Apocalypse postponed

At last some good news on SA wine from a UK pundit. Jancis Robinson MW OBE, boosting her latest book The World Atlas of Wine in the Financial Times last week, drops the throw-away line “some climatologists predict that South Africa, which has been producing wine for well over 300 years, will remain relatively unaffected by climate change.”
JR’s latest book

Like most observations on climate change, JR’s statement is a controversial one and flatly contradicted by Katherine Bunney, facilitator for the South African Climate Action Network.

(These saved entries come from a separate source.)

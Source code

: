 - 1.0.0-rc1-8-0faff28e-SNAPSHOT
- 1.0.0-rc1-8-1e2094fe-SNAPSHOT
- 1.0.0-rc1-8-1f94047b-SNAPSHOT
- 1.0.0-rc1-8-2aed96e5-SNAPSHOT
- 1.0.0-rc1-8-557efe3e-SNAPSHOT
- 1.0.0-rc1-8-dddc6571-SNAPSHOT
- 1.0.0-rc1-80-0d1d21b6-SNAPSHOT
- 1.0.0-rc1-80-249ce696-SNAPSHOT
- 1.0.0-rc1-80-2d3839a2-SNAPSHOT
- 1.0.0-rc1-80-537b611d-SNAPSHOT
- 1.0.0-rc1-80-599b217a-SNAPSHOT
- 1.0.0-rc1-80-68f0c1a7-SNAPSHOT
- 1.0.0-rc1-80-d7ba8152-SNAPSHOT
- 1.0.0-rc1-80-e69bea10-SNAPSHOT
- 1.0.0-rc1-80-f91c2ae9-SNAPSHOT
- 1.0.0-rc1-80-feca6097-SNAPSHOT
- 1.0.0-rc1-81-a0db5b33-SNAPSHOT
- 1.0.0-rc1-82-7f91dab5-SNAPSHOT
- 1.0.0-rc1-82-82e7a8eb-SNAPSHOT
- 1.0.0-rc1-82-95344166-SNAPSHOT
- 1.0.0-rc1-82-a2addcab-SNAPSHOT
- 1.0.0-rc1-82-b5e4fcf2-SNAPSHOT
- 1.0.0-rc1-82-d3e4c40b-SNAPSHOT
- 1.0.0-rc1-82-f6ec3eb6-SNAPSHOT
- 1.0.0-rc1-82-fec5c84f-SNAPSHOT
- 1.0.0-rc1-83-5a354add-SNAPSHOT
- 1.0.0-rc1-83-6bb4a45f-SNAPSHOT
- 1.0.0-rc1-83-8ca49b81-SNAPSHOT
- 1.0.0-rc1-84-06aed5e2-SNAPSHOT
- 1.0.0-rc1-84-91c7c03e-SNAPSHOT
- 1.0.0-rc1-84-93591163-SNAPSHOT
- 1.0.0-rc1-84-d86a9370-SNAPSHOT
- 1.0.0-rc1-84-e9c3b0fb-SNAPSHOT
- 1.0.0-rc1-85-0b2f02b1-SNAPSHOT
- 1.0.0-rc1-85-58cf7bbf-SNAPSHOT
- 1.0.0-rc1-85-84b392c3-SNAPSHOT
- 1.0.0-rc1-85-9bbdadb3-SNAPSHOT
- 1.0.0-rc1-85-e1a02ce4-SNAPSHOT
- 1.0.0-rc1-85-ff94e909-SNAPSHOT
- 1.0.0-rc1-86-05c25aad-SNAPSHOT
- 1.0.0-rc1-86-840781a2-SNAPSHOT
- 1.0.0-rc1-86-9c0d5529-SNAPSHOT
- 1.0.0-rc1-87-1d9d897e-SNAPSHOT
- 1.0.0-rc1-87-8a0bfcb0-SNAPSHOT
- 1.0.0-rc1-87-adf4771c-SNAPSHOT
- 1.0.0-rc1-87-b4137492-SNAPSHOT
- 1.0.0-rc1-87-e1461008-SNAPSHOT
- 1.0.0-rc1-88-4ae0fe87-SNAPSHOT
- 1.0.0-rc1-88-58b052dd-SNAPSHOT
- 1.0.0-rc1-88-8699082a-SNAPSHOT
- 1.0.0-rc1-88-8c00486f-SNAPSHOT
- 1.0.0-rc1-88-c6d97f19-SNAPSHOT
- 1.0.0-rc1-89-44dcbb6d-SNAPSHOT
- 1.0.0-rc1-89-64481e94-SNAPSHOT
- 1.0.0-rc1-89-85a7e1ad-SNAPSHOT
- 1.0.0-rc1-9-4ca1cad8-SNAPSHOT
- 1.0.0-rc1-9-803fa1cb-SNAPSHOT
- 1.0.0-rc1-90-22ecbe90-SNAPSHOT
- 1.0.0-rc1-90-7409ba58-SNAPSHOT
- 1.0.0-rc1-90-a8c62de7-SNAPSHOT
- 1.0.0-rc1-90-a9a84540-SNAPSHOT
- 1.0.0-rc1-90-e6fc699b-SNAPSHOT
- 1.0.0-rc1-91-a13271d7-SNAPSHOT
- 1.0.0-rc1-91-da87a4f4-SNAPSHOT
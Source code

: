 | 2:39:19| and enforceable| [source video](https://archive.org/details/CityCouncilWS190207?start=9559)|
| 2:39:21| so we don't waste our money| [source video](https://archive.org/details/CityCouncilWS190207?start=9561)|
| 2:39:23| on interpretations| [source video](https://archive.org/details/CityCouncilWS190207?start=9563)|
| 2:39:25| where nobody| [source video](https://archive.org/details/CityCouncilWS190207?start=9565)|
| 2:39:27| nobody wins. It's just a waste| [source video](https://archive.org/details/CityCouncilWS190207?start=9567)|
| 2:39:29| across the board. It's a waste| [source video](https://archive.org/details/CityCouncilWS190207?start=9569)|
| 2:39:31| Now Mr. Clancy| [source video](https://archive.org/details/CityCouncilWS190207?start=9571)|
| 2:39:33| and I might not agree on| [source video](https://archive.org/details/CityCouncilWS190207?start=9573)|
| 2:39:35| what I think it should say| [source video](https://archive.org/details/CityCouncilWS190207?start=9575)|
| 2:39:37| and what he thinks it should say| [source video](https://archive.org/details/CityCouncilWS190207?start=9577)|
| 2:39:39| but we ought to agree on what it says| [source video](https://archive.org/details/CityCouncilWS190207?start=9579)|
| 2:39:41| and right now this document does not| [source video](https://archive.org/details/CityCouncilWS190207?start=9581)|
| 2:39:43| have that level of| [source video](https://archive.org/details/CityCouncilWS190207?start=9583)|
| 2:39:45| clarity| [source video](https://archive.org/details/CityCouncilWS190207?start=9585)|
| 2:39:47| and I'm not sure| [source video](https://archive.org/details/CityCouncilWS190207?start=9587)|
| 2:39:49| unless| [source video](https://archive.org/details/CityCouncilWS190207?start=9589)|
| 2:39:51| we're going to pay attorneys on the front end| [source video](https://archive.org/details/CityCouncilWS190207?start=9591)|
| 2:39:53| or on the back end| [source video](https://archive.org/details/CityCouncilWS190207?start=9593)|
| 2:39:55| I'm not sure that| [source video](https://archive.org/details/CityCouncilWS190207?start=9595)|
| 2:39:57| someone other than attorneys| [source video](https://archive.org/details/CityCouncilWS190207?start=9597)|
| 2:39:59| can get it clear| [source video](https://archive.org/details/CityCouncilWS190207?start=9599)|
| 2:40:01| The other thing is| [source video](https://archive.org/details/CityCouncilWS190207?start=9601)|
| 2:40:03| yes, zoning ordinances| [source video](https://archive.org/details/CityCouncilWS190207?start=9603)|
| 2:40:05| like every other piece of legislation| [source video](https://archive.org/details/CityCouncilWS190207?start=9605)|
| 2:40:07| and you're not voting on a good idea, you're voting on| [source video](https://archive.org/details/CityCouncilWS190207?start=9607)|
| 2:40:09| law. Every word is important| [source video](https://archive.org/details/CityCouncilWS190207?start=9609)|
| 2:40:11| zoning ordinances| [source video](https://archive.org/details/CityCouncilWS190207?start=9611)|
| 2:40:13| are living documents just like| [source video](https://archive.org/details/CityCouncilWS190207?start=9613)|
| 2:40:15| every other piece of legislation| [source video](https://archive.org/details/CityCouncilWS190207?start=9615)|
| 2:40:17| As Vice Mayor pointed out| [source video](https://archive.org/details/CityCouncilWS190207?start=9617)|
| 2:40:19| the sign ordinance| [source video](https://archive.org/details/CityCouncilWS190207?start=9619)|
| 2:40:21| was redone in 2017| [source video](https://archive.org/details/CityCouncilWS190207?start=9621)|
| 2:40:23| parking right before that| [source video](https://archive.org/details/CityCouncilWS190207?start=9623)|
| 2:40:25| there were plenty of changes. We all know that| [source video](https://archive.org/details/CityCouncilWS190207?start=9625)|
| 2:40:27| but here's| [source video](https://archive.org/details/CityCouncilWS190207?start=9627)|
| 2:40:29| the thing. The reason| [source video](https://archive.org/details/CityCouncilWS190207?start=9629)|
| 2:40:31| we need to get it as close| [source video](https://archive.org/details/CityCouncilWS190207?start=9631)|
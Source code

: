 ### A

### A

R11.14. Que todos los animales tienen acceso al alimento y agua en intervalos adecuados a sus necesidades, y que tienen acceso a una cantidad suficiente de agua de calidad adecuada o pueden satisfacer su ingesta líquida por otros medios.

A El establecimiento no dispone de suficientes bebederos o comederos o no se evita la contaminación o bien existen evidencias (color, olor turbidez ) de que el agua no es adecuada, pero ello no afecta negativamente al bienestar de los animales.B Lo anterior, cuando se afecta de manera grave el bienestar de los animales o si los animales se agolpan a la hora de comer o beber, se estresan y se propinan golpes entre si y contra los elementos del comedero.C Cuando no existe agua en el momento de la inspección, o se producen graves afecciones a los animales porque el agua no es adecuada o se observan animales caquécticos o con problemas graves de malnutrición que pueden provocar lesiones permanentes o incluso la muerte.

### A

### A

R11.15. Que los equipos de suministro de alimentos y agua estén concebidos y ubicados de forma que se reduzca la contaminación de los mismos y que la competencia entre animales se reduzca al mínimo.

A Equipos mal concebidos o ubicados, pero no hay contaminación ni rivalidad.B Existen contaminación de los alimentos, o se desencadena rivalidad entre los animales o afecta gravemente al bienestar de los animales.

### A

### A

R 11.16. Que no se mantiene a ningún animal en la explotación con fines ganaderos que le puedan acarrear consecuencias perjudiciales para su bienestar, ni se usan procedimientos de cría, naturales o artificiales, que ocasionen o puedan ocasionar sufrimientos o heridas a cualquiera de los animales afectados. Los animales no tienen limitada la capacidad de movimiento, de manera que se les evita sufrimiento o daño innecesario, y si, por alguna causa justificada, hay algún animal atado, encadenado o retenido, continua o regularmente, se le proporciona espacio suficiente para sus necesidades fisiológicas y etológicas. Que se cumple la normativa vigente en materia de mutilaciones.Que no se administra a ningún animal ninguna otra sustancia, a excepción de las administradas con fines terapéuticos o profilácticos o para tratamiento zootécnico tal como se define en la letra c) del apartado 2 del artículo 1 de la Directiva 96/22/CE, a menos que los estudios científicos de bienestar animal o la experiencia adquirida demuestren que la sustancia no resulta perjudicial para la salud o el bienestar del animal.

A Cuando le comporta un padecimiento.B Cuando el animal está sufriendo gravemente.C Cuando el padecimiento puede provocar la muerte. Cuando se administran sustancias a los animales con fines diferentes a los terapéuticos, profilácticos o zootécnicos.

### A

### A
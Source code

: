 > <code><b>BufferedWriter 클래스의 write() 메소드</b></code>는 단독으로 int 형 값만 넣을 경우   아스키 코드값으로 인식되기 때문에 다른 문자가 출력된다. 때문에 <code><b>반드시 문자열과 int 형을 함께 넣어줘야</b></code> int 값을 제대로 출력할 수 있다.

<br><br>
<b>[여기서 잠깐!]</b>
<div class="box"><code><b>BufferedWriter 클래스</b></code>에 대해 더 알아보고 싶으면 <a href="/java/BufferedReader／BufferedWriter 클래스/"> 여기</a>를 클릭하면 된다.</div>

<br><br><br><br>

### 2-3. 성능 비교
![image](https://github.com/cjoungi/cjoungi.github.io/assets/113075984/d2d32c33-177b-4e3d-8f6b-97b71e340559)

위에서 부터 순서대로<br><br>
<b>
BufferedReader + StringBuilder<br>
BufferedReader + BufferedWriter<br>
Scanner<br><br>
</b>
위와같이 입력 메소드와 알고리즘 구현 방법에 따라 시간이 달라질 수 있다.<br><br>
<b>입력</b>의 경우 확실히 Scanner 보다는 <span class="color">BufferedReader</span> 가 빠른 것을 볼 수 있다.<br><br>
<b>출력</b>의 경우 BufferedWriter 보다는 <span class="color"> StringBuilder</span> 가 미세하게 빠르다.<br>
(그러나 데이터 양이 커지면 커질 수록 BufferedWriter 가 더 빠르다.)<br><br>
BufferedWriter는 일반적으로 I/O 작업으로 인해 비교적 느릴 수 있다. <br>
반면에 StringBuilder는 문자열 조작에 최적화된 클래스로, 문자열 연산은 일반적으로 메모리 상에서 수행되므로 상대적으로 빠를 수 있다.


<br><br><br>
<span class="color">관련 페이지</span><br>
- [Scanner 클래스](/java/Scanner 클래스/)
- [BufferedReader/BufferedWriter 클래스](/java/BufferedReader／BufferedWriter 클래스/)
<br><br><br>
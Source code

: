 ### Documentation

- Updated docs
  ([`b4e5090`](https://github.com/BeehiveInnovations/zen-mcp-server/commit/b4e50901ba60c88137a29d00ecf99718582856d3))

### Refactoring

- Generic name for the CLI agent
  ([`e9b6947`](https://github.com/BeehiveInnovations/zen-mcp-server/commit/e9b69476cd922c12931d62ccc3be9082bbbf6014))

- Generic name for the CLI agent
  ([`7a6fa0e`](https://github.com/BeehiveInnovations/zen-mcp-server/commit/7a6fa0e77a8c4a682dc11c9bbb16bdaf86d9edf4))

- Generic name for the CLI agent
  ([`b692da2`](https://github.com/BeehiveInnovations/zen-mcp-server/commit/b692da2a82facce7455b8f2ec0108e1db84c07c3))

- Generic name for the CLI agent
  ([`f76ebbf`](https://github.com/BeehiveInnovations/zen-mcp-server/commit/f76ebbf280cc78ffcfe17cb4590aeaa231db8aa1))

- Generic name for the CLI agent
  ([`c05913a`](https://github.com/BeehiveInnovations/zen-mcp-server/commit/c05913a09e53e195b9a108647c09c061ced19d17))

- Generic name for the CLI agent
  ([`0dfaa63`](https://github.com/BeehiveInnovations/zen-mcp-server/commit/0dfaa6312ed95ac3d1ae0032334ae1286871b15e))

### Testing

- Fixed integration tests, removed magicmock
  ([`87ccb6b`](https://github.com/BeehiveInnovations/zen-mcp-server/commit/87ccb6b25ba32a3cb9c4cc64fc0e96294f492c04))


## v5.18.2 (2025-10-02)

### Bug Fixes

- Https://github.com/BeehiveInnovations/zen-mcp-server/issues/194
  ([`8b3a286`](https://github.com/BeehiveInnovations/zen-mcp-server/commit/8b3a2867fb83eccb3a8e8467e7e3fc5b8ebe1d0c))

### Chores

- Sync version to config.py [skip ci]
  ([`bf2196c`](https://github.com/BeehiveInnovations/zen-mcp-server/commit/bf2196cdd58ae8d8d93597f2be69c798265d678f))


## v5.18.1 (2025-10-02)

Bunney told News24 “global warming would see the Cape’s wine regions slowly shift hundreds of kilometres towards the Garden Route in the south-east and shrink as farmers move after wetter climes and switch to more resistant crops.”

Deputy director of climate change at the Western Cape Department of Environmental Affairs, Dennis Laidler, reckons temperatures could rise between two and five degrees Celsius by the end of the century, with the trend for the Western Cape, one of desertification.

A major UN report released in April predicted that Africa would suffer more than any other continent from the impact of climate change during the course of the century. In a story on the UN report, ominously titled “climate change horror for Cape Town”, News24 (www.news24.com/News24/South_Africa/News/0,,2-7-1442_2095422,00.html) concludes that South Africa’s two hottest and driest provinces, the Western Cape and the mostly rural Northern Cape, face the harshest impact. The two provinces that produce 99.99% of SA wine.

Some commentators would argue that climate change is already well underway. Alcohol levels in SA wines are up 10% in a decade, with riper, more robust styles the status quo today. Bunney’s prediction looks to be on the money as the Langkloof above Plettenberg Bay becomes a major source of grapes for wineries in the hotter and drier West.

For once, SA wine farmers will be hoping that Mrs. Robinson’s comments turn out to be more than just wishful thinking.